-- INPUT DATA follows --

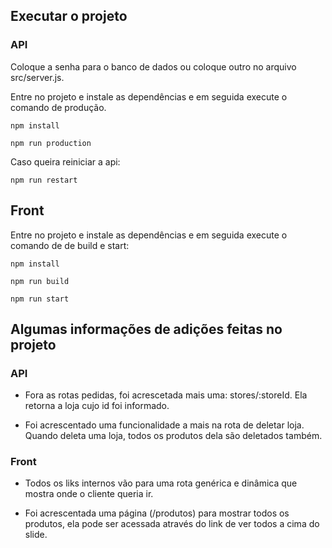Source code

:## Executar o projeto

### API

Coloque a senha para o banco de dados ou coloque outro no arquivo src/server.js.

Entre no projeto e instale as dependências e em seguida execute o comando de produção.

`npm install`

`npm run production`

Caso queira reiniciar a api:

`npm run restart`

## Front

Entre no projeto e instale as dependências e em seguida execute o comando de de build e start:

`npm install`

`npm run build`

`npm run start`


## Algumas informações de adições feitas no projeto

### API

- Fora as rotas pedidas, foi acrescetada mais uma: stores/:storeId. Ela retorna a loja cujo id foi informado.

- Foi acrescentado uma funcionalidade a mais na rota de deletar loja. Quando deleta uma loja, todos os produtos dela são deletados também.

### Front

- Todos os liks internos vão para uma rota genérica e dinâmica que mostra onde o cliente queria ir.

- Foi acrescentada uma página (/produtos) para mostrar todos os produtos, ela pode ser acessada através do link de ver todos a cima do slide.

-- INPUT DATA concluded --
-- INPUT DATA follows --

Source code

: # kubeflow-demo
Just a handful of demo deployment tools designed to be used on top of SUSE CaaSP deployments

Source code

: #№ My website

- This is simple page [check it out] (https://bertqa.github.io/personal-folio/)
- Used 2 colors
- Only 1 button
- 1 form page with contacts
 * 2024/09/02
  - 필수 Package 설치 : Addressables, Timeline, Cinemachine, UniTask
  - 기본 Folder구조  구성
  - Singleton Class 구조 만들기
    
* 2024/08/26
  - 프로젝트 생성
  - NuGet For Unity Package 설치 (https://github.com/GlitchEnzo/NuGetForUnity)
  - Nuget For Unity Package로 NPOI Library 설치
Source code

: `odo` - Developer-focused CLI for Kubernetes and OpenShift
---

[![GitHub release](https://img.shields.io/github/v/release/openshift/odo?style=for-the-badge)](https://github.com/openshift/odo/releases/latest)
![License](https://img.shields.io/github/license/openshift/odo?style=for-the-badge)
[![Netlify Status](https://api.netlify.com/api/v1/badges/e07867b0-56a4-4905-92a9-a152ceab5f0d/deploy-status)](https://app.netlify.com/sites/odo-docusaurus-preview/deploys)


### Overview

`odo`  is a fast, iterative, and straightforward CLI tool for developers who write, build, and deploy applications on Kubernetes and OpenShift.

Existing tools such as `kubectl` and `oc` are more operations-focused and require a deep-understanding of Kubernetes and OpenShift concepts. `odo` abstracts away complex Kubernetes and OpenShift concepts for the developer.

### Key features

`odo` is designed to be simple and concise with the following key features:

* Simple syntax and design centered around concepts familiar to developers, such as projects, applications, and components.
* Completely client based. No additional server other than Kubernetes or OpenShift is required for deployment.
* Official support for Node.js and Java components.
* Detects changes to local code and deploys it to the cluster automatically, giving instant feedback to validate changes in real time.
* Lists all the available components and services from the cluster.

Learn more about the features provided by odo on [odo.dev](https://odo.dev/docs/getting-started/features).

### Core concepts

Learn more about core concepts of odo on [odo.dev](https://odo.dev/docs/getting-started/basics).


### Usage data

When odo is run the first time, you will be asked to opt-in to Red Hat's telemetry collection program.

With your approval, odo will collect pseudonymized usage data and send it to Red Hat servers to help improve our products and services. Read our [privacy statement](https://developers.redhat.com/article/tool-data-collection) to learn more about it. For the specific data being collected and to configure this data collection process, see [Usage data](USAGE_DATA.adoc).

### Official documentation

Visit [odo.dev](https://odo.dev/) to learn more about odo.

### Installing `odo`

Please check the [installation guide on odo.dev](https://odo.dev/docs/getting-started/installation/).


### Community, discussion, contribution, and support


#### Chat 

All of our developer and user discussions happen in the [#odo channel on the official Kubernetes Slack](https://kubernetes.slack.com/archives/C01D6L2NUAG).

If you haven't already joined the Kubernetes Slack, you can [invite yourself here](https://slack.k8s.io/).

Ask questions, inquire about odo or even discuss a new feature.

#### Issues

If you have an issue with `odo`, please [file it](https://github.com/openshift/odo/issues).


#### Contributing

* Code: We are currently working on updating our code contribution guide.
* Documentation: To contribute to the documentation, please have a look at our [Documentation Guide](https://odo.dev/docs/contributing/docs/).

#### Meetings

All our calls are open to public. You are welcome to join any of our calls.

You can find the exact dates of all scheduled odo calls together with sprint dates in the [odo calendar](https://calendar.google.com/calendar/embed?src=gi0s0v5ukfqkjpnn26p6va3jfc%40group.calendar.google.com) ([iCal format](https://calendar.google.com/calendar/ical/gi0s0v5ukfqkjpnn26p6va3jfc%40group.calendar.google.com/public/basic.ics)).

-- INPUT DATA concluded --

Check each line above for the word "shields" and say how many have it, with nothing else.

2